**WHAT IS NEEDED**
Return only the number of lines in the data below where the word "awslabs" appears.

____ RECORDS FOR THIS EXERCISE

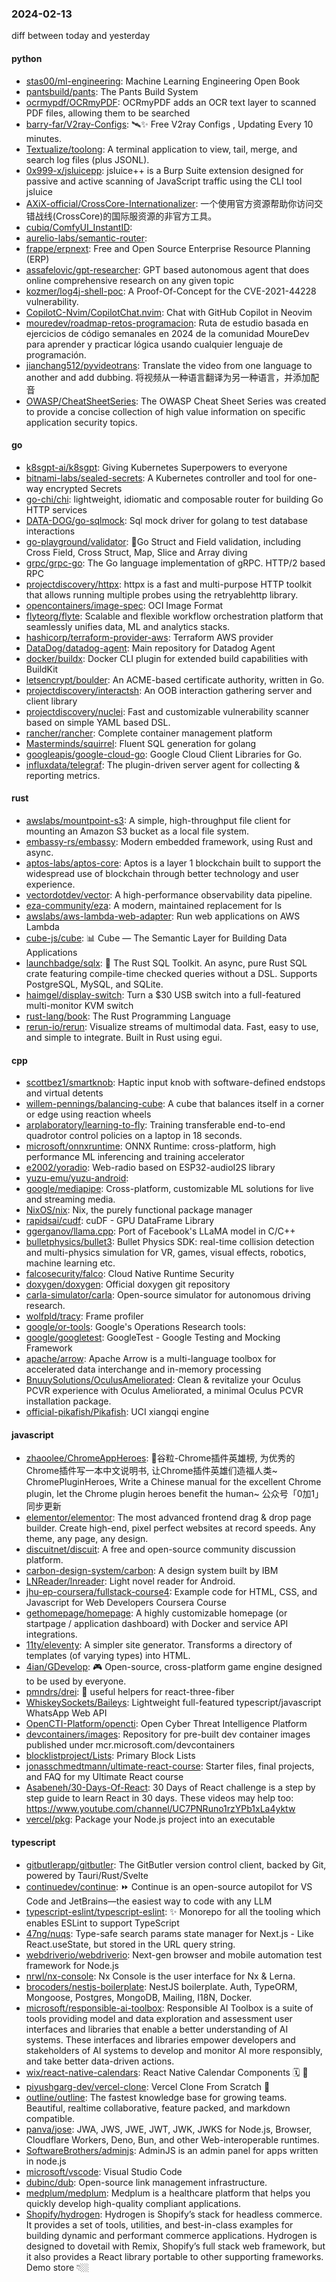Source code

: ### 2024-02-13
diff between today and yesterday

#### python
* [stas00/ml-engineering](https://github.com/stas00/ml-engineering): Machine Learning Engineering Open Book
* [pantsbuild/pants](https://github.com/pantsbuild/pants): The Pants Build System
* [ocrmypdf/OCRmyPDF](https://github.com/ocrmypdf/OCRmyPDF): OCRmyPDF adds an OCR text layer to scanned PDF files, allowing them to be searched
* [barry-far/V2ray-Configs](https://github.com/barry-far/V2ray-Configs): 🛰️✨ Free V2ray Configs , Updating Every 10 minutes.
* [Textualize/toolong](https://github.com/Textualize/toolong): A terminal application to view, tail, merge, and search log files (plus JSONL).
* [0x999-x/jsluicepp](https://github.com/0x999-x/jsluicepp): jsluice++ is a Burp Suite extension designed for passive and active scanning of JavaScript traffic using the CLI tool jsluice
* [AXiX-official/CrossCore-Internationalizer](https://github.com/AXiX-official/CrossCore-Internationalizer): 一个使用官方资源帮助你访问交错战线(CrossCore)的国际服资源的非官方工具。
* [cubiq/ComfyUI_InstantID](https://github.com/cubiq/ComfyUI_InstantID): 
* [aurelio-labs/semantic-router](https://github.com/aurelio-labs/semantic-router): 
* [frappe/erpnext](https://github.com/frappe/erpnext): Free and Open Source Enterprise Resource Planning (ERP)
* [assafelovic/gpt-researcher](https://github.com/assafelovic/gpt-researcher): GPT based autonomous agent that does online comprehensive research on any given topic
* [kozmer/log4j-shell-poc](https://github.com/kozmer/log4j-shell-poc): A Proof-Of-Concept for the CVE-2021-44228 vulnerability.
* [CopilotC-Nvim/CopilotChat.nvim](https://github.com/CopilotC-Nvim/CopilotChat.nvim): Chat with GitHub Copilot in Neovim
* [mouredev/roadmap-retos-programacion](https://github.com/mouredev/roadmap-retos-programacion): Ruta de estudio basada en ejercicios de código semanales en 2024 de la comunidad MoureDev para aprender y practicar lógica usando cualquier lenguaje de programación.
* [jianchang512/pyvideotrans](https://github.com/jianchang512/pyvideotrans): Translate the video from one language to another and add dubbing. 将视频从一种语言翻译为另一种语言，并添加配音
* [OWASP/CheatSheetSeries](https://github.com/OWASP/CheatSheetSeries): The OWASP Cheat Sheet Series was created to provide a concise collection of high value information on specific application security topics.

#### go
* [k8sgpt-ai/k8sgpt](https://github.com/k8sgpt-ai/k8sgpt): Giving Kubernetes Superpowers to everyone
* [bitnami-labs/sealed-secrets](https://github.com/bitnami-labs/sealed-secrets): A Kubernetes controller and tool for one-way encrypted Secrets
* [go-chi/chi](https://github.com/go-chi/chi): lightweight, idiomatic and composable router for building Go HTTP services
* [DATA-DOG/go-sqlmock](https://github.com/DATA-DOG/go-sqlmock): Sql mock driver for golang to test database interactions
* [go-playground/validator](https://github.com/go-playground/validator): 💯Go Struct and Field validation, including Cross Field, Cross Struct, Map, Slice and Array diving
* [grpc/grpc-go](https://github.com/grpc/grpc-go): The Go language implementation of gRPC. HTTP/2 based RPC
* [projectdiscovery/httpx](https://github.com/projectdiscovery/httpx): httpx is a fast and multi-purpose HTTP toolkit that allows running multiple probes using the retryablehttp library.
* [opencontainers/image-spec](https://github.com/opencontainers/image-spec): OCI Image Format
* [flyteorg/flyte](https://github.com/flyteorg/flyte): Scalable and flexible workflow orchestration platform that seamlessly unifies data, ML and analytics stacks.
* [hashicorp/terraform-provider-aws](https://github.com/hashicorp/terraform-provider-aws): Terraform AWS provider
* [DataDog/datadog-agent](https://github.com/DataDog/datadog-agent): Main repository for Datadog Agent
* [docker/buildx](https://github.com/docker/buildx): Docker CLI plugin for extended build capabilities with BuildKit
* [letsencrypt/boulder](https://github.com/letsencrypt/boulder): An ACME-based certificate authority, written in Go.
* [projectdiscovery/interactsh](https://github.com/projectdiscovery/interactsh): An OOB interaction gathering server and client library
* [projectdiscovery/nuclei](https://github.com/projectdiscovery/nuclei): Fast and customizable vulnerability scanner based on simple YAML based DSL.
* [rancher/rancher](https://github.com/rancher/rancher): Complete container management platform
* [Masterminds/squirrel](https://github.com/Masterminds/squirrel): Fluent SQL generation for golang
* [googleapis/google-cloud-go](https://github.com/googleapis/google-cloud-go): Google Cloud Client Libraries for Go.
* [influxdata/telegraf](https://github.com/influxdata/telegraf): The plugin-driven server agent for collecting & reporting metrics.

#### rust
* [awslabs/mountpoint-s3](https://github.com/awslabs/mountpoint-s3): A simple, high-throughput file client for mounting an Amazon S3 bucket as a local file system.
* [embassy-rs/embassy](https://github.com/embassy-rs/embassy): Modern embedded framework, using Rust and async.
* [aptos-labs/aptos-core](https://github.com/aptos-labs/aptos-core): Aptos is a layer 1 blockchain built to support the widespread use of blockchain through better technology and user experience.
* [vectordotdev/vector](https://github.com/vectordotdev/vector): A high-performance observability data pipeline.
* [eza-community/eza](https://github.com/eza-community/eza): A modern, maintained replacement for ls
* [awslabs/aws-lambda-web-adapter](https://github.com/awslabs/aws-lambda-web-adapter): Run web applications on AWS Lambda
* [cube-js/cube](https://github.com/cube-js/cube): 📊 Cube — The Semantic Layer for Building Data Applications
* [launchbadge/sqlx](https://github.com/launchbadge/sqlx): 🧰 The Rust SQL Toolkit. An async, pure Rust SQL crate featuring compile-time checked queries without a DSL. Supports PostgreSQL, MySQL, and SQLite.
* [haimgel/display-switch](https://github.com/haimgel/display-switch): Turn a $30 USB switch into a full-featured multi-monitor KVM switch
* [rust-lang/book](https://github.com/rust-lang/book): The Rust Programming Language
* [rerun-io/rerun](https://github.com/rerun-io/rerun): Visualize streams of multimodal data. Fast, easy to use, and simple to integrate. Built in Rust using egui.

#### cpp
* [scottbez1/smartknob](https://github.com/scottbez1/smartknob): Haptic input knob with software-defined endstops and virtual detents
* [willem-pennings/balancing-cube](https://github.com/willem-pennings/balancing-cube): A cube that balances itself in a corner or edge using reaction wheels
* [arplaboratory/learning-to-fly](https://github.com/arplaboratory/learning-to-fly): Training transferable end-to-end quadrotor control policies on a laptop in 18 seconds.
* [microsoft/onnxruntime](https://github.com/microsoft/onnxruntime): ONNX Runtime: cross-platform, high performance ML inferencing and training accelerator
* [e2002/yoradio](https://github.com/e2002/yoradio): Web-radio based on ESP32-audioI2S library
* [yuzu-emu/yuzu-android](https://github.com/yuzu-emu/yuzu-android): 
* [google/mediapipe](https://github.com/google/mediapipe): Cross-platform, customizable ML solutions for live and streaming media.
* [NixOS/nix](https://github.com/NixOS/nix): Nix, the purely functional package manager
* [rapidsai/cudf](https://github.com/rapidsai/cudf): cuDF - GPU DataFrame Library
* [ggerganov/llama.cpp](https://github.com/ggerganov/llama.cpp): Port of Facebook's LLaMA model in C/C++
* [bulletphysics/bullet3](https://github.com/bulletphysics/bullet3): Bullet Physics SDK: real-time collision detection and multi-physics simulation for VR, games, visual effects, robotics, machine learning etc.
* [falcosecurity/falco](https://github.com/falcosecurity/falco): Cloud Native Runtime Security
* [doxygen/doxygen](https://github.com/doxygen/doxygen): Official doxygen git repository
* [carla-simulator/carla](https://github.com/carla-simulator/carla): Open-source simulator for autonomous driving research.
* [wolfpld/tracy](https://github.com/wolfpld/tracy): Frame profiler
* [google/or-tools](https://github.com/google/or-tools): Google's Operations Research tools:
* [google/googletest](https://github.com/google/googletest): GoogleTest - Google Testing and Mocking Framework
* [apache/arrow](https://github.com/apache/arrow): Apache Arrow is a multi-language toolbox for accelerated data interchange and in-memory processing
* [BnuuySolutions/OculusAmeliorated](https://github.com/BnuuySolutions/OculusAmeliorated): Clean & revitalize your Oculus PCVR experience with Oculus Ameliorated, a minimal Oculus PCVR installation package.
* [official-pikafish/Pikafish](https://github.com/official-pikafish/Pikafish): UCI xiangqi engine

#### javascript
* [zhaoolee/ChromeAppHeroes](https://github.com/zhaoolee/ChromeAppHeroes): 🌈谷粒-Chrome插件英雄榜, 为优秀的Chrome插件写一本中文说明书, 让Chrome插件英雄们造福人类~ ChromePluginHeroes, Write a Chinese manual for the excellent Chrome plugin, let the Chrome plugin heroes benefit the human~ 公众号「0加1」同步更新
* [elementor/elementor](https://github.com/elementor/elementor): The most advanced frontend drag & drop page builder. Create high-end, pixel perfect websites at record speeds. Any theme, any page, any design.
* [discuitnet/discuit](https://github.com/discuitnet/discuit): A free and open-source community discussion platform.
* [carbon-design-system/carbon](https://github.com/carbon-design-system/carbon): A design system built by IBM
* [LNReader/lnreader](https://github.com/LNReader/lnreader): Light novel reader for Android.
* [jhu-ep-coursera/fullstack-course4](https://github.com/jhu-ep-coursera/fullstack-course4): Example code for HTML, CSS, and Javascript for Web Developers Coursera Course
* [gethomepage/homepage](https://github.com/gethomepage/homepage): A highly customizable homepage (or startpage / application dashboard) with Docker and service API integrations.
* [11ty/eleventy](https://github.com/11ty/eleventy): A simpler site generator. Transforms a directory of templates (of varying types) into HTML.
* [4ian/GDevelop](https://github.com/4ian/GDevelop): 🎮 Open-source, cross-platform game engine designed to be used by everyone.
* [pmndrs/drei](https://github.com/pmndrs/drei): 🥉 useful helpers for react-three-fiber
* [WhiskeySockets/Baileys](https://github.com/WhiskeySockets/Baileys): Lightweight full-featured typescript/javascript WhatsApp Web API
* [OpenCTI-Platform/opencti](https://github.com/OpenCTI-Platform/opencti): Open Cyber Threat Intelligence Platform
* [devcontainers/images](https://github.com/devcontainers/images): Repository for pre-built dev container images published under mcr.microsoft.com/devcontainers
* [blocklistproject/Lists](https://github.com/blocklistproject/Lists): Primary Block Lists
* [jonasschmedtmann/ultimate-react-course](https://github.com/jonasschmedtmann/ultimate-react-course): Starter files, final projects, and FAQ for my Ultimate React course
* [Asabeneh/30-Days-Of-React](https://github.com/Asabeneh/30-Days-Of-React): 30 Days of React challenge is a step by step guide to learn React in 30 days. These videos may help too: https://www.youtube.com/channel/UC7PNRuno1rzYPb1xLa4yktw
* [vercel/pkg](https://github.com/vercel/pkg): Package your Node.js project into an executable

#### typescript
* [gitbutlerapp/gitbutler](https://github.com/gitbutlerapp/gitbutler): The GitButler version control client, backed by Git, powered by Tauri/Rust/Svelte
* [continuedev/continue](https://github.com/continuedev/continue): ⏩ Continue is an open-source autopilot for VS Code and JetBrains—the easiest way to code with any LLM
* [typescript-eslint/typescript-eslint](https://github.com/typescript-eslint/typescript-eslint): ✨ Monorepo for all the tooling which enables ESLint to support TypeScript
* [47ng/nuqs](https://github.com/47ng/nuqs): Type-safe search params state manager for Next.js - Like React.useState, but stored in the URL query string.
* [webdriverio/webdriverio](https://github.com/webdriverio/webdriverio): Next-gen browser and mobile automation test framework for Node.js
* [nrwl/nx-console](https://github.com/nrwl/nx-console): Nx Console is the user interface for Nx & Lerna.
* [brocoders/nestjs-boilerplate](https://github.com/brocoders/nestjs-boilerplate): NestJS boilerplate. Auth, TypeORM, Mongoose, Postgres, MongoDB, Mailing, I18N, Docker.
* [microsoft/responsible-ai-toolbox](https://github.com/microsoft/responsible-ai-toolbox): Responsible AI Toolbox is a suite of tools providing model and data exploration and assessment user interfaces and libraries that enable a better understanding of AI systems. These interfaces and libraries empower developers and stakeholders of AI systems to develop and monitor AI more responsibly, and take better data-driven actions.
* [wix/react-native-calendars](https://github.com/wix/react-native-calendars): React Native Calendar Components 🗓️ 📆
* [piyushgarg-dev/vercel-clone](https://github.com/piyushgarg-dev/vercel-clone): Vercel Clone From Scratch 🚀
* [outline/outline](https://github.com/outline/outline): The fastest knowledge base for growing teams. Beautiful, realtime collaborative, feature packed, and markdown compatible.
* [panva/jose](https://github.com/panva/jose): JWA, JWS, JWE, JWT, JWK, JWKS for Node.js, Browser, Cloudflare Workers, Deno, Bun, and other Web-interoperable runtimes.
* [SoftwareBrothers/adminjs](https://github.com/SoftwareBrothers/adminjs): AdminJS is an admin panel for apps written in node.js
* [microsoft/vscode](https://github.com/microsoft/vscode): Visual Studio Code
* [dubinc/dub](https://github.com/dubinc/dub): Open-source link management infrastructure.
* [medplum/medplum](https://github.com/medplum/medplum): Medplum is a healthcare platform that helps you quickly develop high-quality compliant applications.
* [Shopify/hydrogen](https://github.com/Shopify/hydrogen): Hydrogen is Shopify’s stack for headless commerce. It provides a set of tools, utilities, and best-in-class examples for building dynamic and performant commerce applications. Hydrogen is designed to dovetail with Remix, Shopify’s full stack web framework, but it also provides a React library portable to other supporting frameworks. Demo store 👇🏼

________

**EXERCISE OUTPUT**
2